7.Confidentiality, Covenants, and Cooperation.

 

(a)                Confidentiality and Covenants. A Participant’s entitlement to Plan benefits shall be further conditioned upon the Participant’s compliance with this Section 7(a), in addition to the provisions of any separate Participation Agreement (including any covenants contained therein) executed by the Participant in accordance with Section 3(b). During the course of the Participant’s employment with the Company and its affiliates, the Participant has obtained or will obtain private or confidential information, trade secrets, and proprietary data relating to the Company and its affiliates that is not readily available to the public (collectively, “Confidential Information”). In exchange for participation in the Plan, the Participant shall not, either directly or indirectly, knowingly or purposely disclose or use Confidential Information acquired during his or her relationship with the Company and its affiliates except in connection with his or her duties or unless compelled to do so by law. Furthermore, the Participant, if compelled by law to disclose Confidential Information, shall, unless prohibited by law, provide the Company prior written notice to permit the Company to seek a protective order or other protective measure. The Participant shall provide notice as soon as reasonably practicable and with all due diligence, recognizing that disclosure of Confidential Information could be harmful to the Company or its affiliates.
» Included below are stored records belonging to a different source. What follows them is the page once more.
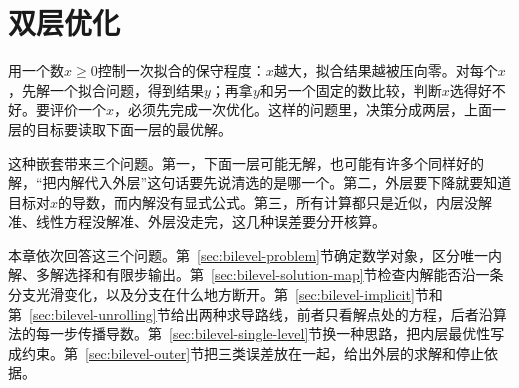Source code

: \chapter{双层优化}
\label{chap:bilevel-optimization}

用一个数$x\geq0$控制一次拟合的保守程度：$x$越大，拟合结果越被压向零。对每个$x$，先解一个拟合问题，得到结果$y$；再拿$y$和另一个固定的数比较，判断$x$选得好不好。要评价一个$x$，必须先完成一次优化。这样的问题里，决策分成两层，上面一层的目标要读取下面一层的最优解。

这种嵌套带来三个问题。第一，下面一层可能无解，也可能有许多个同样好的解，“把内解代入外层”这句话要先说清选的是哪一个。第二，外层要下降就要知道目标对$x$的导数，而内解没有显式公式。第三，所有计算都只是近似，内层没解准、线性方程没解准、外层没走完，这几种误差要分开核算。

本章依次回答这三个问题。第~\ref{sec:bilevel-problem}节确定数学对象，区分唯一内解、多解选择和有限步输出。第~\ref{sec:bilevel-solution-map}节检查内解能否沿一条分支光滑变化，以及分支在什么地方断开。第~\ref{sec:bilevel-implicit}节和第~\ref{sec:bilevel-unrolling}节给出两种求导路线，前者只看解点处的方程，后者沿算法的每一步传播导数。第~\ref{sec:bilevel-single-level}节换一种思路，把内层最优性写成约束。第~\ref{sec:bilevel-outer}节把三类误差放在一起，给出外层的求解和停止依据。








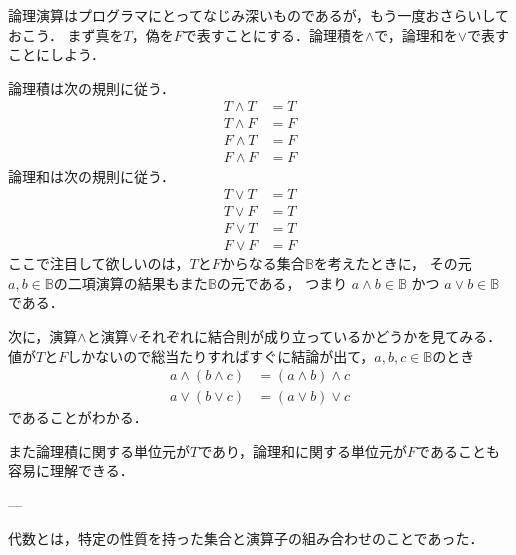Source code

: \documentclass{jsbook}
\begin{document}
論理演算はプログラマにとってなじみ深いものであるが，もう一度おさらいしておこう．
まず真を$T$，偽を$F$で表すことにする．論理積を$\wedge$で，論理和を$\vee$で表すことにしよう．

論理積は次の規則に従う．
\begin{align}
T\wedge T&=T\\
T\wedge F&=F\\
F\wedge T&=F\\
F\wedge F&=F
\end{align}
論理和は次の規則に従う．
\begin{align}
T\vee T&=T\\
T\vee F&=T\\
F\vee T&=T\\
F\vee F&=F
\end{align}
ここで注目して欲しいのは，$T$と$F$からなる集合$\mathbb{B}$を考えたときに，
その元$a,b\in\mathbb{B}$の二項演算の結果もまた$\mathbb{B}$の元である，
つまり $a\wedge b\in\mathbb{B}$ かつ $a\vee b\in\mathbb{B}$ である．

次に，演算$\wedge$と演算$\vee$それぞれに結合則が成り立っているかどうかを見てみる．
値が$T$と$F$しかないので総当たりすればすぐに結論が出て，$a,b,c\in\mathbb{B}$のとき
\begin{align}
a\wedge(b\wedge c)&=(a\wedge b)\wedge c\\
a\vee(b\vee c)&=(a\vee b)\vee c
\end{align}
であることがわかる．

また論理積に関する単位元が$T$であり，論理和に関する単位元が$F$であることも容易に理解できる．





---





代数とは，特定の性質を持った集合と演算子の組み合わせのことであった．
\end{document}
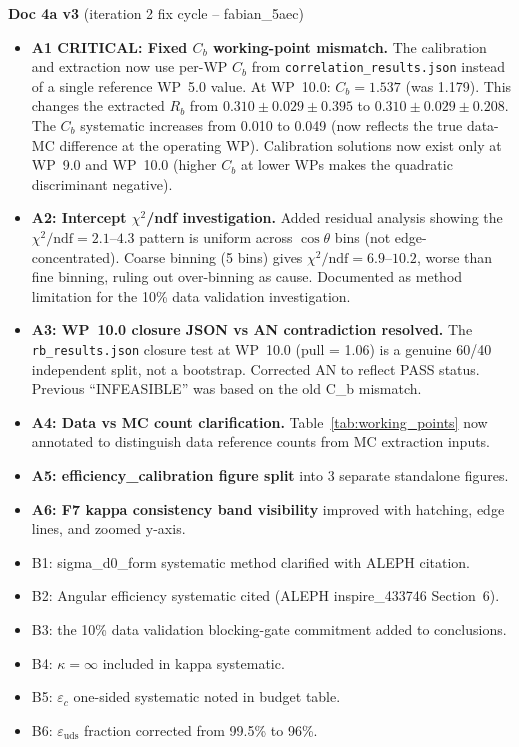 \documentclass[11pt,a4paper]{article}
\begin{document}
\textbf{Doc 4a v3} (iteration 2 fix cycle -- fabian\_5aec)
\begin{itemize}
\item \textbf{A1 CRITICAL: Fixed $C_b$ working-point mismatch.} The calibration and extraction
  now use per-WP $C_b$ from \texttt{correlation\_results.json} instead of a single reference WP~5.0 value.
  At WP~10.0: $C_b = 1.537$ (was 1.179). This changes the extracted $R_b$ from
  $0.310 \pm 0.029 \pm 0.395$ to $0.310 \pm 0.029 \pm 0.208$.
  The $C_b$ systematic increases from 0.010 to 0.049 (now reflects the true data-MC difference at the operating WP).
  Calibration solutions now exist only at WP~9.0 and WP~10.0 (higher $C_b$ at lower WPs makes the
  quadratic discriminant negative).
\item \textbf{A2: Intercept $\chi^2$/ndf investigation.} Added residual analysis showing the
  $\chi^2/\mathrm{ndf} = 2.1$--$4.3$ pattern is uniform across $\cos\theta$ bins (not edge-concentrated).
  Coarse binning (5 bins) gives $\chi^2/\mathrm{ndf} = 6.9$--$10.2$, worse than fine binning,
  ruling out over-binning as cause. Documented as method limitation for the 10\% data validation investigation.
\item \textbf{A3: WP~10.0 closure JSON vs AN contradiction resolved.} The \texttt{rb\_results.json}
  closure test at WP~10.0 (pull = 1.06) is a genuine 60/40 independent split, not a bootstrap.
  Corrected AN to reflect PASS status. Previous ``INFEASIBLE'' was based on the old C\_b mismatch.
\item \textbf{A4: Data vs MC count clarification.} Table~\ref{tab:working_points} now annotated
  to distinguish data reference counts from MC extraction inputs.
\item \textbf{A5: efficiency\_calibration figure split} into 3 separate standalone figures.
\item \textbf{A6: F7 kappa consistency band visibility} improved with hatching, edge lines, and zoomed y-axis.
\item B1: sigma\_d0\_form systematic method clarified with ALEPH citation.
\item B2: Angular efficiency systematic cited (ALEPH inspire\_433746 Section~6).
\item B3: the 10\% data validation blocking-gate commitment added to conclusions.
\item B4: $\kappa = \infty$ included in kappa systematic.
\item B5: $\varepsilon_c$ one-sided systematic noted in budget table.
\item B6: $\varepsilon_\mathrm{uds}$ fraction corrected from 99.5\% to 96\%.

\end{itemize}
\end{document}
In the event that a Participant fails to comply with this Section 7(a), such Participant shall repay to the Company any payments received under Section 4(a), and no further benefits shall be payable under the Plan. Notwithstanding the foregoing, nothing herein will prohibit a Participant from: (i) disclosing Confidential Information when compelled to do so by law; (ii) making a good faith report of possible violations of applicable law to any governmental agency or entity; or (iii) making disclosures that are protected under the whistleblower provisions of applicable law.

 

(b)                Cooperation. A Participant’s entitlement to Plan benefits shall be further conditioned upon the Participant’s compliance with this Section 7(b) and the provisions of any applicable Participation Agreement. For a period of two years following termination, Participants will furnish information and render assistance and cooperation as reasonably requested in connection with any litigation or legal proceedings concerning the Company, any of its affiliates (other than any legal proceedings arising out of or concerning Participant’s employment or Participant’s termination). The Company will pay or reimburse Participants for reasonable expenses in connection with this cooperation. In the event that a Participant fails to comply with this Section 7(b) or the provisions of any applicable Participation Agreement, such Participant shall repay to the Company any payments received under Section 4(a), and no further benefits shall be payable under the Plan.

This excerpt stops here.